Abandonar hábitos nocivos:

  • Evitar o tabagismo e o uso de drogas; 
  • Reduzir o consumo de álcool.

Cuidar da saúde emocional:

  • Dormir bem; 
  • Reduzir o estresse; 
  • Buscar ajuda psicológica quando necessário.

Monitorar fatores de risco:

  • Medir a pressão arterial regularmente; 
  • Acompanhar taxas de colesterol e glicemia; 
  • Manter um acompanhamento médico preventivo — especialmente para quem tem histórico familiar. 

O impacto do diagnóstico precoce

Identificar alterações vasculares, predisposições genéticas ou quadros silenciosos como hipertensão precoce pode salvar vidas.

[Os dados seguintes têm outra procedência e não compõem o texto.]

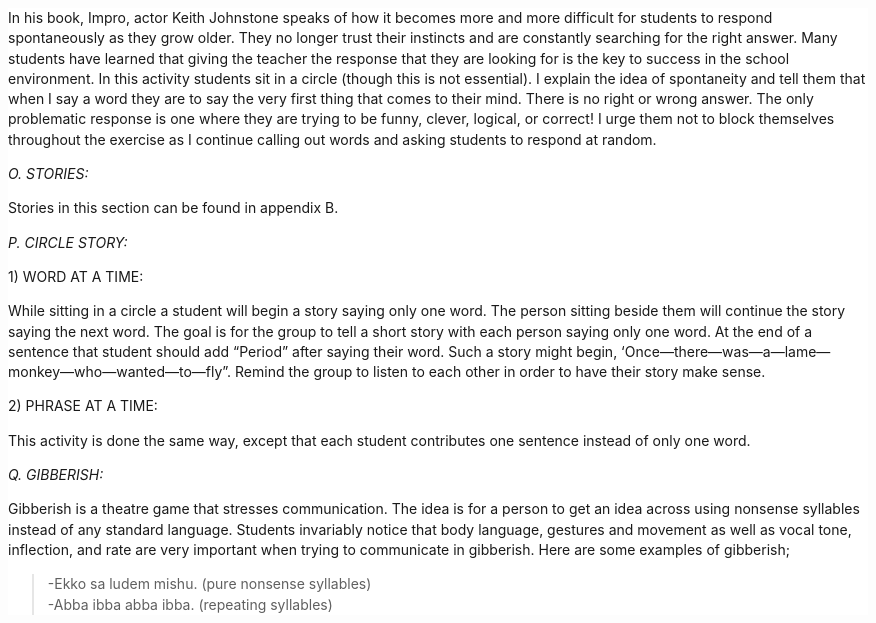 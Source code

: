 </i>
</p>
<p>
In his book, Impro, actor Keith Johnstone speaks of how it becomes more and more difficult for students to respond spontaneously as they grow older. They no longer trust their instincts and are constantly searching for the right answer. Many students have learned that giving the teacher the response that they are looking for is the key to success in the school environment. In this activity students sit in a circle (though this is not essential). I explain the idea of spontaneity and tell them that when I say a word they are to say the very first thing that comes to their mind. There is no right or wrong answer. The only problematic response is one where they are trying to be funny, clever, logical, or correct! I urge them not to block themselves throughout the exercise as I continue calling out words and asking students to respond at random.
</p>
<p>
<i>
O. STORIES:
</i>
</p>
<p>
Stories in this section can be found in appendix B.
</p>
<p>
<i>
P. CIRCLE STORY:
</i>
</p>
<p>
1) WORD AT A TIME:
</p>
<p>
While sitting in a circle a student will begin a story saying only one word. The person sitting beside them will continue the story saying the next word. The goal is for the group to tell a short story with each person saying only one word. At the end of a sentence that student should add “Period” after saying their word. Such a story might begin, ‘Once—there—was—a—lame—monkey—who—wanted—to—fly”. Remind the group to listen to each other in order to have their story make sense.
</p>
<p>
2) PHRASE AT A TIME:
</p>
<p>
This activity is done the same way, except that each student contributes one sentence instead of only one word.
</p>
<p>
<i>
Q. GIBBERISH:
</i>
</p>
<p>
Gibberish is a theatre game that stresses communication. The idea is for a person to get an idea across using nonsense syllables instead of any standard language. Students invariably notice that body language, gestures and movement as well as vocal tone, inflection, and rate are very important when trying to communicate in gibberish. Here are some examples of gibberish;
</p>
<blockquote>
<dl>
<dt>
-Ekko sa ludem mishu. (pure nonsense syllables)
<dt>
-Abba ibba abba ibba. (repeating syllables)
</dt>
</dt>
</dl>
</blockquote> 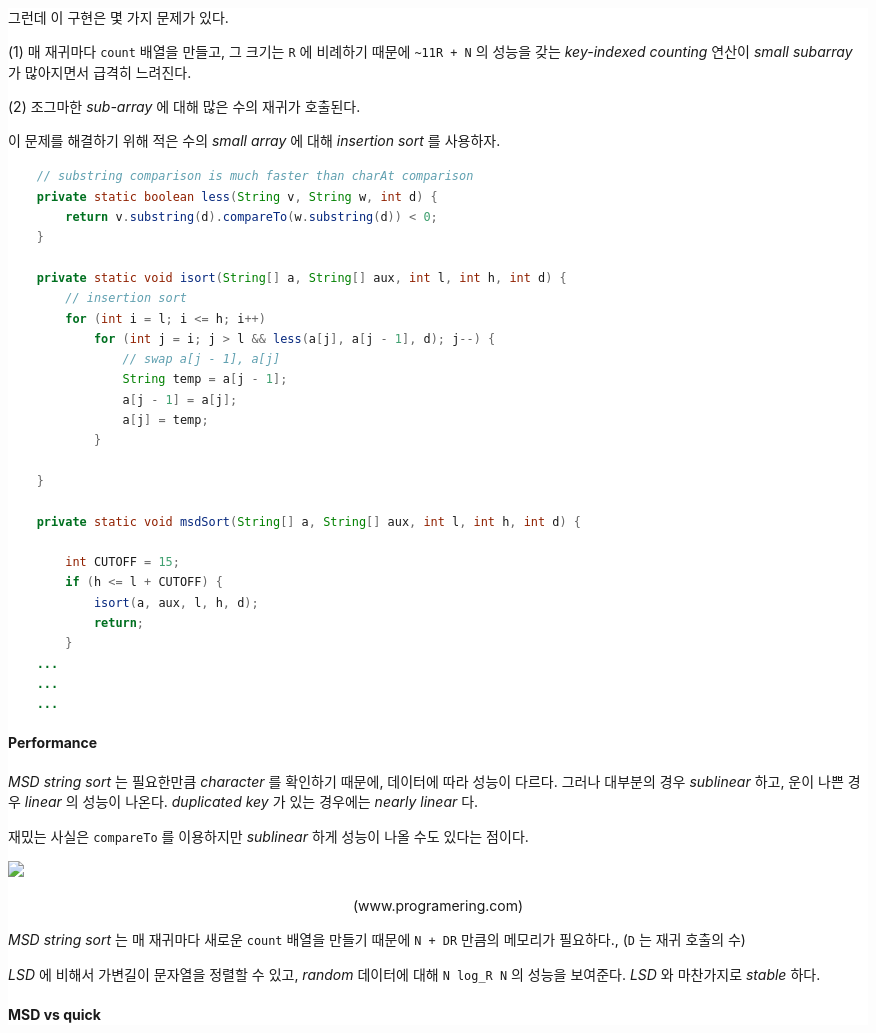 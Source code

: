 그런데 이 구현은 몇 가지 문제가 있다.

(1) 매 재귀마다 `count` 배열을 만들고, 그 크기는 `R` 에 비례하기 때문에 `~11R + N` 의 성능을 갖는 *key-indexed counting* 연산이 *small subarray* 가 많아지면서 급격히 느려진다. 

(2) 조그마한 *sub-array* 에 대해 많은 수의 재귀가 호출된다.

이 문제를 해결하기 위해 적은 수의 *small array* 에 대해 *insertion sort* 를 사용하자. 

```java
	// substring comparison is much faster than charAt comparison
	private static boolean less(String v, String w, int d) {
		return v.substring(d).compareTo(w.substring(d)) < 0;
	}
	
	private static void isort(String[] a, String[] aux, int l, int h, int d) {
		// insertion sort
		for (int i = l; i <= h; i++)
			for (int j = i; j > l && less(a[j], a[j - 1], d); j--) {
				// swap a[j - 1], a[j]
				String temp = a[j - 1];
				a[j - 1] = a[j];
				a[j] = temp;
			}
			
	}
	
	private static void msdSort(String[] a, String[] aux, int l, int h, int d) {
		
		int CUTOFF = 15;
		if (h <= l + CUTOFF) {
			isort(a, aux, l, h, d);
			return;
		}
    ...
    ...
    ...
```

#### Performance

*MSD string sort* 는 필요한만큼 *character* 를 확인하기 때문에, 데이터에 따라 성능이 다르다. 그러나 대부분의 경우 *sublinear* 하고, 운이 나쁜 경우 *linear* 의 성능이 나온다. *duplicated key* 가 있는 경우에는 *nearly linear* 다.

재밌는 사실은 `compareTo` 를 이용하지만 *sublinear* 하게 성능이 나올 수도 있다는 점이다.

![](http://www.programering.com/images/remote/ZnJvbT1pdGV5ZSZ1cmw9Y21idzVpTWhkVFk0VXpZa2RqTmtaV0x3Z2paNTBpTTNZek10VWpNMFVUTGxSMlkxY1Raamx6TDRJVE14OHlNNUFETXZRbmJsMUdhakZHZDBGMkxrRjJic0JYZHYwMmJqNVNaNVZHZHA1aU1zUjJMdm9EYzBSSGE.jpg)
<p align="center">(www.programering.com)</p>

*MSD string sort* 는 매 재귀마다 새로운 `count` 배열을 만들기 때문에 `N + DR` 만큼의 메모리가 필요하다., (`D` 는 재귀 호출의 수)

*LSD* 에 비해서 가변길이 문자열을 정렬할 수 있고, *random* 데이터에 대해 `N log_R N` 의 성능을 보여준다. *LSD* 와 마찬가지로 *stable* 하다.

#### MSD vs quick
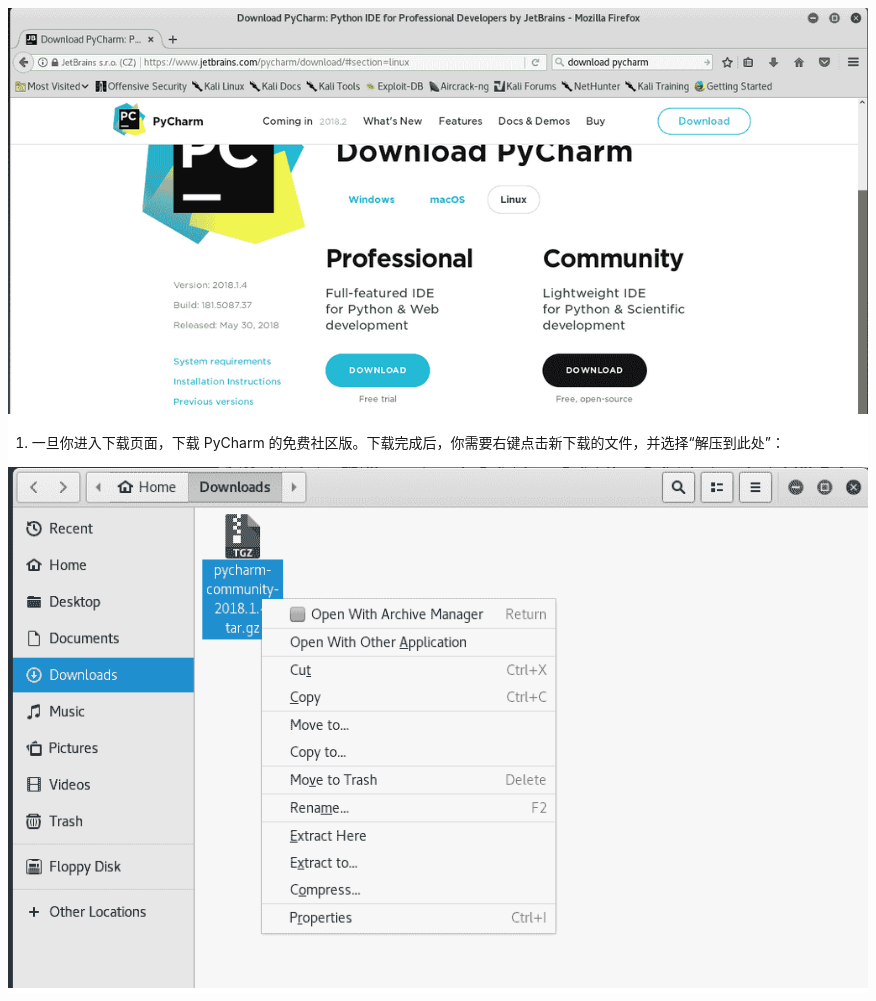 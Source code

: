 ![](img/c127d2ad-bcf5-49fe-bd75-d51af530a5fb.png)

1.  一旦你进入下载页面，下载 PyCharm 的免费社区版。下载完成后，你需要右键点击新下载的文件，并选择“解压到此处”：

![](img/32cf4360-8961-46be-b376-7327027730f6.png)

Por isso, o check-up neurológico e cardiovascular deve ser considerado uma prática preventiva mesmo entre os mais jovens.

Cada vez mais clínicas e profissionais da saúde têm buscado ampliar o acesso a exames como ecocardiograma, doppler de carótidas e ressonância magnética cerebral, que ajudam a identificar riscos antes que o pior aconteça.

O AVC não tem idade

O aumento de casos de AVC entre jovens é um sinal claro de que precisamos mudar o olhar sobre saúde neurológica preventiva. A ideia de que derrame cerebral é algo distante da juventude já não se sustenta diante da realidade.

É hora de desmistificar, informar e agir. Se você tem menos de 45 anos, o cuidado com o cérebro também é seu e começa agora.